-- Task objective --
Find every line below with the word "config" in it, and copy each one.

Segment Start: Extracted information

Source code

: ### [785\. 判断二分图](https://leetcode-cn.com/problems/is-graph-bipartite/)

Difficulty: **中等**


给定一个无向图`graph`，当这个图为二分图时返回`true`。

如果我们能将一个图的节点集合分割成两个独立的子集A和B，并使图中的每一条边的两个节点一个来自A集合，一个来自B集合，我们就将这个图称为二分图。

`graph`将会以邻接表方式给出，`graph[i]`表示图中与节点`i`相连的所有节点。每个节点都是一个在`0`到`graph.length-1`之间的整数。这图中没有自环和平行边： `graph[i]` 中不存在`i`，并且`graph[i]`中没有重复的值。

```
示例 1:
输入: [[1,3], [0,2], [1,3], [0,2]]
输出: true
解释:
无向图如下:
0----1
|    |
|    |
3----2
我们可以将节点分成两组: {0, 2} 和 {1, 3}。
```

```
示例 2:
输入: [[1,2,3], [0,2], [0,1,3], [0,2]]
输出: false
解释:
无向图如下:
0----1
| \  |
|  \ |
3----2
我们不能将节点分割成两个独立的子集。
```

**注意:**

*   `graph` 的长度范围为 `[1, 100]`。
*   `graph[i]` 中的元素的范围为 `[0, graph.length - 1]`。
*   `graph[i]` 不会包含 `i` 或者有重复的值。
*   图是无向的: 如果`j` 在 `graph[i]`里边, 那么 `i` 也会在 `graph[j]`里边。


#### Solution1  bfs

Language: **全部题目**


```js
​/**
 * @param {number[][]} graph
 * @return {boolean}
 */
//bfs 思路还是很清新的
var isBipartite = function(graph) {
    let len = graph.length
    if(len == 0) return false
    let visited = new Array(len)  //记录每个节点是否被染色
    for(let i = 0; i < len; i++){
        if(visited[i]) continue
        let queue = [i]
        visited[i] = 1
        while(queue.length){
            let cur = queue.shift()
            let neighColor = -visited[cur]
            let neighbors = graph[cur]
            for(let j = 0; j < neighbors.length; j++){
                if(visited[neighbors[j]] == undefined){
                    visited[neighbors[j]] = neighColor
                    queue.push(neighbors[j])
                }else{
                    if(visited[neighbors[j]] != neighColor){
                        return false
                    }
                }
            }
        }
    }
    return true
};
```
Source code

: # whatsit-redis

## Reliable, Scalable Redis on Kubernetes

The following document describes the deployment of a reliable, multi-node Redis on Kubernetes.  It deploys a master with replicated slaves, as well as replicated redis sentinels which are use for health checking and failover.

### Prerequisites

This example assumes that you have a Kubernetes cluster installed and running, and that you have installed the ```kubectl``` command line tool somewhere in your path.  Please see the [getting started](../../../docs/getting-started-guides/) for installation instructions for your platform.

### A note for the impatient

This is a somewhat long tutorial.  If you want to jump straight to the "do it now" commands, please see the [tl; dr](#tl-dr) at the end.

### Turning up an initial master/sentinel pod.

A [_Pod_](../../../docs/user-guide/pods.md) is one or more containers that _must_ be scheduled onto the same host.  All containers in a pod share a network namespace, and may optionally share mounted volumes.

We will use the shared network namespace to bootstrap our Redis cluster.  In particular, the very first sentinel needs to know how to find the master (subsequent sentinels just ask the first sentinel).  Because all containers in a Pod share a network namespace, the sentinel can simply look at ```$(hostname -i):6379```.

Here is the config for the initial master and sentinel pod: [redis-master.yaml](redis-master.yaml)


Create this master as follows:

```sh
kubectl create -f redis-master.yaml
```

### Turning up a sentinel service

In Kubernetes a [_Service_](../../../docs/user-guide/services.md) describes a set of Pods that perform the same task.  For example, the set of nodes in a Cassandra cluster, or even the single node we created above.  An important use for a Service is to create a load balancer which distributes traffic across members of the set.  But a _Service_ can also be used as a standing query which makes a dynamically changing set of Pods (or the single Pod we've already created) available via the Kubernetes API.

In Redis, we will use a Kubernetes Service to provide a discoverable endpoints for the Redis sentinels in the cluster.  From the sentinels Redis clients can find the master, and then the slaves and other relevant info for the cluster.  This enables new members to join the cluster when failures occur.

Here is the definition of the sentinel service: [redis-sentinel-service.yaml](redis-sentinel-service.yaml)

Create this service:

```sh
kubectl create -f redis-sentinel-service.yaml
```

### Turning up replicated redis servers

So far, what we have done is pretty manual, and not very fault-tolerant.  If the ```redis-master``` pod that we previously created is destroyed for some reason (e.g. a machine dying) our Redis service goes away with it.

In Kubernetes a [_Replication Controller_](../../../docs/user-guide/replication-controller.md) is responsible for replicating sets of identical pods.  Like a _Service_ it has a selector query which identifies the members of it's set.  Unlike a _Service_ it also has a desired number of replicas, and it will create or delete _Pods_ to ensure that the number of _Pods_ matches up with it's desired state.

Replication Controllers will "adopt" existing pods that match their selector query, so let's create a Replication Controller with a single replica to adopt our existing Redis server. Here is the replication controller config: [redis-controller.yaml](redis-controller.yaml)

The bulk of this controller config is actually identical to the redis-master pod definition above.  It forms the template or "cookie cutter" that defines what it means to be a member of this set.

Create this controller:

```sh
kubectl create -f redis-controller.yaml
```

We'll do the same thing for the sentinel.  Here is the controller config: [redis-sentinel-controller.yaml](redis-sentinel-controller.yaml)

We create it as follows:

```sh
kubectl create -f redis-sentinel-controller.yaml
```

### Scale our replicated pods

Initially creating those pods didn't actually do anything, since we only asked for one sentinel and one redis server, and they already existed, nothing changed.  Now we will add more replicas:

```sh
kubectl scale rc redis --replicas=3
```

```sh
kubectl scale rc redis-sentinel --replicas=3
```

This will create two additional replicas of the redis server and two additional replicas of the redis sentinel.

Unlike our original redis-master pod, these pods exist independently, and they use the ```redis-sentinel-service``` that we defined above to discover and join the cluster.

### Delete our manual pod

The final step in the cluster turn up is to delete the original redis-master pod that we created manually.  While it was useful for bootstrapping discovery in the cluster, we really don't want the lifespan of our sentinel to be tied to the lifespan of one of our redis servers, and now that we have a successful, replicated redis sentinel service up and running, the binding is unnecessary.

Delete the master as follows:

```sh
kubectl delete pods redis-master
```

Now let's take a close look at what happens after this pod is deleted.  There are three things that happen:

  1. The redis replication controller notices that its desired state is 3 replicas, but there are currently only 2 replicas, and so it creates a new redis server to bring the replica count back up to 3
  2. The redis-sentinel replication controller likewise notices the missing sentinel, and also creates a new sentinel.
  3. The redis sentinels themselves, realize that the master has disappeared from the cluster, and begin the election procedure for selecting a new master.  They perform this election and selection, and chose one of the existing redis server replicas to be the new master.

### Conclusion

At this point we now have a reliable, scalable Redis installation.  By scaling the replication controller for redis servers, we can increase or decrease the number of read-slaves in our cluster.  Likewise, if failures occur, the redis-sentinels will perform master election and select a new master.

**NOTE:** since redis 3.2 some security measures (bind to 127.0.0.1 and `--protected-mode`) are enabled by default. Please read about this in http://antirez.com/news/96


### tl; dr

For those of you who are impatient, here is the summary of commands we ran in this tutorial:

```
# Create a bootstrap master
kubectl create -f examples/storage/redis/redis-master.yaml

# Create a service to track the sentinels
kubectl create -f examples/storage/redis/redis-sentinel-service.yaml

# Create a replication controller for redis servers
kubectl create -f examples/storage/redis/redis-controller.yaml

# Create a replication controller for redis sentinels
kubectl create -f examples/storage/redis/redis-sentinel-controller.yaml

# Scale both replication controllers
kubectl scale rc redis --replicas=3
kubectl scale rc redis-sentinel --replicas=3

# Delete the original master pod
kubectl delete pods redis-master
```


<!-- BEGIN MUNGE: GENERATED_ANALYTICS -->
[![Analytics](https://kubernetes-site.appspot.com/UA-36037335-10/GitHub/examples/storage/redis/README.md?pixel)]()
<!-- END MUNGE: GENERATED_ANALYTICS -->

Segment End: Extracted information

-- Result for this task --
Here is the config for the initial master and sentinel pod: [redis-master.yaml](redis-master.yaml)
Replication Controllers will "adopt" existing pods that match their selector query, so let's create a Replication Controller with a single replica to adopt our existing Redis server. Here is the replication controller config: [redis-controller.yaml](redis-controller.yaml)
The bulk of this controller config is actually identical to the redis-master pod definition above.  It forms the template or "cookie cutter" that defines what it means to be a member of this set.
We'll do the same thing for the sentinel.  Here is the controller config: [redis-sentinel-controller.yaml](redis-sentinel-controller.yaml)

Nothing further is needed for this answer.